Rate and Review: Olivia Wilde’s ‘Don’t Worry Darling’ repackages feminism with a flashy cast

Wilde spends 2 hours reminding audiences sexism is bad

Spoilers follow for the film Don’t Worry Darling

If this is what Harry’s House looks like, you can count me out.

Relationship scandals, murky press tours and masses of online gossip had no effect on director Olivia Wilde’s sophomore feature, “Don’t Worry Darling.” With $35 million in box office totals as of Oct. 1, the psychological thriller sits as the exemplar that all press is indeed good press — and casting Harry Styles as one of the lead protagonists can’t hurt either. 

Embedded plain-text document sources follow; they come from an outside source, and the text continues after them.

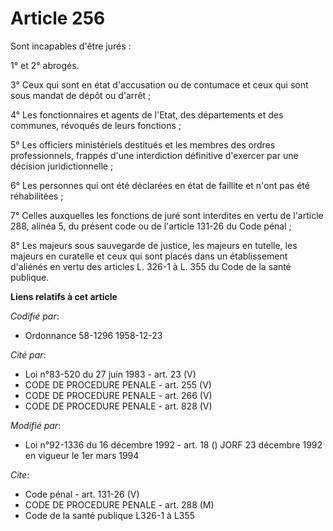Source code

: # Article 256

Sont incapables d'être jurés :

1° et 2° abrogés.

3° Ceux qui sont en état d'accusation ou de contumace et ceux qui sont sous mandat de dépôt ou d'arrêt ;

4° Les fonctionnaires et agents de l'Etat, des départements et des communes, révoqués de leurs fonctions ;

5° Les officiers ministériels destitués et les membres des ordres professionnels, frappés d'une interdiction définitive
d'exercer par une décision juridictionnelle ;

6° Les personnes qui ont été déclarées en état de faillite et n'ont pas été réhabilitées ;

7° Celles auxquelles les fonctions de juré sont interdites en vertu de l'article 288, alinéa 5, du présent code ou de
l'article 131-26 du Code pénal ;

8° Les majeurs sous sauvegarde de justice, les majeurs en tutelle, les majeurs en curatelle et ceux qui sont placés dans un
établissement d'aliénés en vertu des articles L. 326-1 à L. 355 du Code de la santé publique.

**Liens relatifs à cet article**

_Codifié par_:

  - Ordonnance 58-1296 1958-12-23

_Cité par_:

  - Loi n°83-520 du 27 juin 1983 - art. 23 (V)
  - CODE DE PROCEDURE PENALE - art. 255 (V)
  - CODE DE PROCEDURE PENALE - art. 266 (V)
  - CODE DE PROCEDURE PENALE - art. 828 (V)

_Modifié par_:

  - Loi n°92-1336 du 16 décembre 1992 - art. 18 () JORF 23 décembre 1992 en vigueur le 1er mars 1994

_Cite_:

  - Code pénal - art. 131-26 (V)
  - CODE DE PROCEDURE PENALE - art. 288 (M)
  - Code de la santé publique L326-1 à L355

The film zeros in on married couple Jack and Alice Chambers, who are played by Styles and Florence Pugh. Outfitted in modest dresses and chic half-up-half-down hairstyles, Alice seems to have a perfect life. They live in a small community as part of the Victory Project. For the Victory project, men go to work creating “progressive materials” while the wives stay home cleaning, cooking, taking ballet lessons, shopping and socializing. 

Alas, something feels off about this minute, isolated community located in the middle of the desert. In a society where high-tech planes run amuck and sophisticated architecture sits atop the town’s crowning hill, something about this ‘50s-inspired paradise feels too modern. Like any good dystopian trope, the plot develops as Alice becomes suspicious of her husband’s job and the faults her community is founded on. 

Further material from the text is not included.